Senior marketers spend careers telling the world why brands matter. But as we sit down to Thanksgiving, it’s worth asking a more uncomfortable question: If your brand were a guest at the table, would people be genuinely grateful it came…or just tolerate it because it brought a discount code?
Brands are now baked into the macro story. Consumer spending still makes up more than two‑thirds of U.S. GDP, driving the majority of real growth in recent years. Adobe forecasts that U.S. online holiday sales will hit roughly 253 billion dollars this season, with ten separate days topping 5 billion dollars each. Cyber Monday alone is expected to generate about 14.2 billion dollars and Black Friday 11.7 billion dollars in online sales. This isn’t a side dish; it’s the main course of the modern economy.

When Brands Earn Their Seat (and Budget)
From a CMO lens, there is a real case for gratitude:
- They upgrade lived experience.
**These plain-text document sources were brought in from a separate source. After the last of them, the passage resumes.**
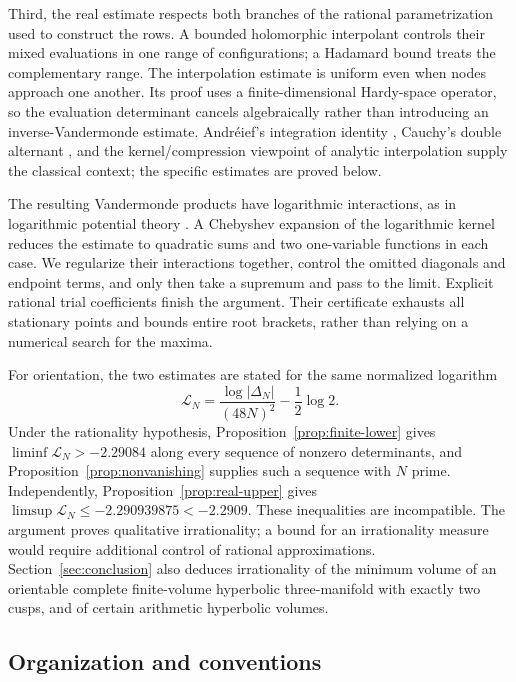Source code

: Third, the real estimate respects both branches of the rational
parametrization used to construct the rows. A bounded holomorphic
interpolant controls their mixed evaluations in one range of
configurations; a Hadamard bound treats the complementary range.
The interpolation estimate is uniform even when nodes approach one
another. Its proof uses a finite-dimensional Hardy-space operator,
so the evaluation determinant cancels algebraically rather than
introducing an inverse-Vandermonde estimate.
Andr\'eief's integration identity \cite{Forrester2018Andreief},
Cauchy's double alternant \cite{Krattenthaler1999}, and the
kernel/compression viewpoint of analytic interpolation
\cite{Sarason1967} supply the classical context; the
specific estimates are proved below.

The resulting Vandermonde products have logarithmic interactions,
as in logarithmic potential theory \cite{Saff2010}.
A Chebyshev expansion of the logarithmic kernel
\cite[Lemma~3.1]{GaroufalidisPopescu2013} reduces the estimate to
quadratic sums and two one-variable functions in each case. We regularize
their interactions together, control the omitted diagonals and endpoint
terms, and only then take a supremum and pass to the limit.
Explicit rational trial coefficients finish the argument. Their
certificate exhausts all stationary points and bounds entire root
brackets, rather than relying on a numerical search for the maxima.

For orientation, the two estimates are stated for the same normalized
logarithm
\begin{equation}\label{eq:normalized-logarithm}
\mathcal L_N=\frac{\log|\Delta_N|}{(48N)^2}-\frac12\log 2.
\end{equation}
Under the rationality hypothesis, Proposition~\ref{prop:finite-lower}
gives $\liminf\mathcal L_N>-2.29084$ along every sequence of nonzero
determinants, and Proposition~\ref{prop:nonvanishing} supplies such a
sequence with $N$ prime. Independently,
Proposition~\ref{prop:real-upper} gives
$\limsup\mathcal L_N\le-2.290939875<-2.2909$.
These inequalities are incompatible. The argument proves qualitative
irrationality; a bound for an irrationality measure would require
additional control of rational approximations.
Section~\ref{sec:conclusion} also deduces irrationality of the minimum
volume of an orientable complete finite-volume hyperbolic three-manifold
with exactly two cusps, and of certain arithmetic hyperbolic volumes.

\subsection{Organization and conventions}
AI-assisted shopping and meal planning are exploding; one forecast expects AI-assisted holiday shopping activity to grow more than fivefold, as consumers use it to research, compare, and personalize purchases. The same engine that powers “one-click excess” is also what lets a stressed parent pull off a plant-based, allergy-friendly Thanksgiving without burning their career—or the turkey.
- They build real communities. The strongest brands convert distribution into meaning: Patagonia-as-uniform for a certain worldview, Spotify Wrapped as an annual ritual that prompts millions of people to share identity through data. At their best, these brands create micro-communities that feel more coherent than many legacy institutions.
If you run one of these brands, your marketing budget is not a “nice-to-have”, it’s oxygen
When Brands Are Just Beautiful Extraction Machines
But senior marketers also know the darker side better than anyone:
- We’ve industrialized the dopamine hit. Adobe expects 17.2% of all online holiday spend to happen in Cyber Week, with BNPL (Buy Now, Pay Later) alone accounting for over 20 billion dollars in November–December transactions. That is a behavioral engine at full throttle. Are we proud of the experience design when we look at the downstream reality of debt stress, clutter, and regret?
- Purpose vs. performance theater. While we celebrate “brands with purpose,” Feeding America’s latest analysis suggests nearly one in five children in the U.S. lives in a food-insecure environment, with some counties approaching 40–50% child food insecurity. We’ve built a system capable of moving 253 billion dollars of online holiday spend, but not one that guarantees basic nutrition. That gap is not lost on increasingly cynical consumers.
- We colonize culture. As every human moment becomes a monetizable touchpoint, rituals risk feeling more like campaign extensions than lived culture. When AI-generated holiday content, branded “gratitude challenges,” and shoppable livestreams crowd out actual human connection, are we amplifying meaning, or strip-mining it?
This is the part nobody admits on stage at Cannes, but every seasoned CMO recognizes off-mic.
The Real CMO Question: Who Would Miss You?
So, should we be thankful for brands? As senior marketers, maybe the sharper question is:
If your entire brand and marketing budget vanished tomorrow, who outside your company would actively fight to bring it back?
Some prompts to test your own brand:
- Can you prove—with evidence, not anecdotes—that your brand creates net-positive value for people and communities, relative to the economic and environmental load it adds?
- How much of your growth story is genuine value creation versus increasingly sophisticated attention capture, algorithm gaming, and financial engineering (BNPL, promos, data arbitrage)?
- If you had to justify your brand’s line on the P&L and balance sheet in a hard-nosed budget meeting, could you show that the world is measurably better with your brand than without it?
This Thanksgiving, name one brand you believe genuinely deserves gratitude at scale and one that, if you’re honest as a CMO, has built a stunning growth engine on a pretty thin layer of real human value.
And for your own brand: what’s one decision you can make in 2026 so that next year, people wouldn’t just notice if you were gone, they’d feel the loss?